Se ha declarado el estado de sitio en la ciudad y hay tragedia (anunciada a ritmo de tuit) en cada escena de esta versión del título de Camus que ha llevado a las tablas de La Puerta Estrecha la compañía teatral AlmaViva.
También hay comedia, hay deseo, hay insumisión, amor, reflexión…
Tras atreverse con La noche justo antes de los bosques y La tempestad esta compañía nos deleita con una atrevida, y nada complaciente, adaptación de El estado de sitio, de Albert Camus. El estado de sitio es drama, comedia, farsa, reflexión, monólogo, baile, música, coro.
En la obra se suceden silencios oscuros que con precisión medida van desnudando el texto de todos los artificios posibles. Apenas hay escenografía, la sencillez se ha apropiado también de la apariencia de los intérpretes, no hay distracción más que los continuos apagones, el estado de alarma constante que viven los ciudadanos y que logran transmitir a los espectadores.
La historia se desarrolla en capas, de texto y de interpretación, desde los asuntos más triviales a la esencia de la condición humana, de la masa informe a la individualidad y la consciencia absolutas del ser humano (de sí mismo y de su capacidad de decisión).

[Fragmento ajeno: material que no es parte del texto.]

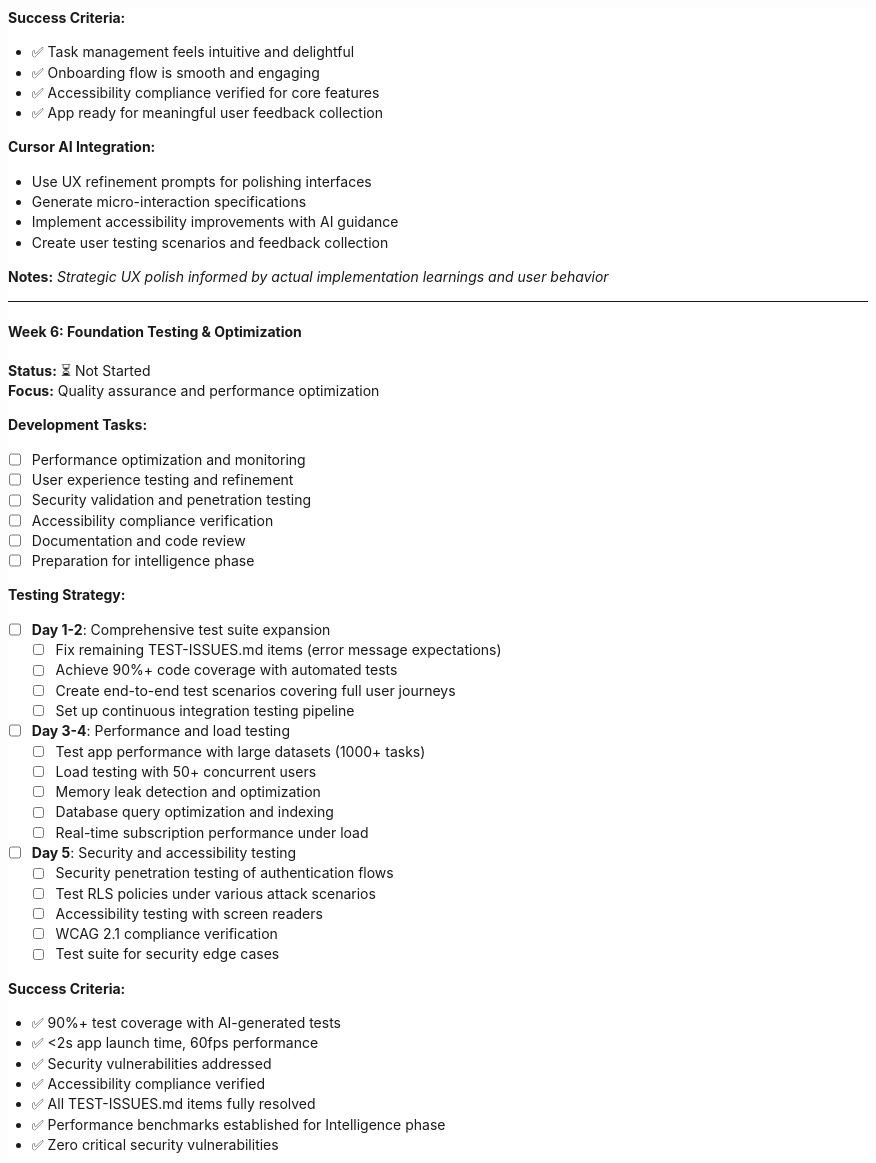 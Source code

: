 **Success Criteria:**
- ✅ Task management feels intuitive and delightful
- ✅ Onboarding flow is smooth and engaging
- ✅ Accessibility compliance verified for core features
- ✅ App ready for meaningful user feedback collection

**Cursor AI Integration:**
- Use UX refinement prompts for polishing interfaces
- Generate micro-interaction specifications
- Implement accessibility improvements with AI guidance
- Create user testing scenarios and feedback collection

**Notes:**
*Strategic UX polish informed by actual implementation learnings and user behavior*

---

#### **Week 6: Foundation Testing & Optimization**
**Status:** ⏳ Not Started  
**Focus:** Quality assurance and performance optimization

**Development Tasks:**
- [ ] Performance optimization and monitoring
- [ ] User experience testing and refinement
- [ ] Security validation and penetration testing
- [ ] Accessibility compliance verification
- [ ] Documentation and code review
- [ ] Preparation for intelligence phase

**Testing Strategy:**
- [ ] **Day 1-2**: Comprehensive test suite expansion
  - [ ] Fix remaining TEST-ISSUES.md items (error message expectations)
  - [ ] Achieve 90%+ code coverage with automated tests
  - [ ] Create end-to-end test scenarios covering full user journeys
  - [ ] Set up continuous integration testing pipeline
- [ ] **Day 3-4**: Performance and load testing
  - [ ] Test app performance with large datasets (1000+ tasks)
  - [ ] Load testing with 50+ concurrent users
  - [ ] Memory leak detection and optimization
  - [ ] Database query optimization and indexing
  - [ ] Real-time subscription performance under load
- [ ] **Day 5**: Security and accessibility testing
  - [ ] Security penetration testing of authentication flows
  - [ ] Test RLS policies under various attack scenarios
  - [ ] Accessibility testing with screen readers
  - [ ] WCAG 2.1 compliance verification
  - [ ] Test suite for security edge cases

**Success Criteria:**
- ✅ 90%+ test coverage with AI-generated tests
- ✅ <2s app launch time, 60fps performance
- ✅ Security vulnerabilities addressed
- ✅ Accessibility compliance verified
- ✅ All TEST-ISSUES.md items fully resolved
- ✅ Performance benchmarks established for Intelligence phase
- ✅ Zero critical security vulnerabilities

Este desnudo, este desbrozamiento en capas, se lleva a cabo con la complicidad de un equipo capitaneado por César Barló y con la complacencia de un público que asiste ensimismado a esta puesta en escena, y sobre todo con el esforzado engrasado de la maquinaria actoral.
Los actores (Adrián Viador, Teresa Alonso, José Gonçalo Pais, Eva Varela Lasheras, Diego Ercolini, Sayo Almeida y Samuel Blanco) funcionan como coro y como individuos. El trabajo interpretativo de la primera mitad de la obra en el que actúan física, vocal, espacial y emocionalmente como un todo, resulta una de las características más sobresalientes de esta obra, ejecutado de manera soberbia. Los actores han trabajado, de modo preciso, el espacio, las intenciones y los momentos de verdad.
El estado de sitio está llena de verdad. Es por eso que la obra incita a la reflexión e incluso obliga a cuestionar el ahogo de la burocracia, la función de un estado «democrático» (incluso uno totalitario) en el que la opinión del ciudadano pierde peso y valor, al tiempo que el poder público engrosa sus beneficios y aumenta su poder. Entre esos momentos de verdad resulta clave la existencia del amor, el riesgo que supone dar pie a ese sentimiento absoluto que en esta sociedad, no tan distópica, podría salvarnos.
El juego de voces, luces e interpretación sobresale como una delicada y ambiciosa sinfonía. El texto es respetuoso en cierta medida con el original de Camus, aunque la compañía AlmaViva facilita una interacción del público a través de pequeñas denuncias, pequeñas quejas, pequeños actos de rebeldía sobre el papel que son incorporados sutilmente en el libreto de cada función.
Así, cada noche, sobre las tablas de La Puerta Estrecha, Camus revive en sus palabras (y en las nuestras) y lo hace sacudiéndonos y desperezándonos, advirtiéndonos de nuestra falsa comodidad y nuestros falsos beneficios sociales. Y lo hace con escasos y estudiados atisbos de violencia, con una coreografía interpretativa compensada, flexible y elegante, con un dominio del espacio y el tiempo a través de la palabra que consigue que el espectador a ratos olvide las circunstancias en que sobrevive, su particular estado de sitio.
Se lo digo siempre: no me la perdería.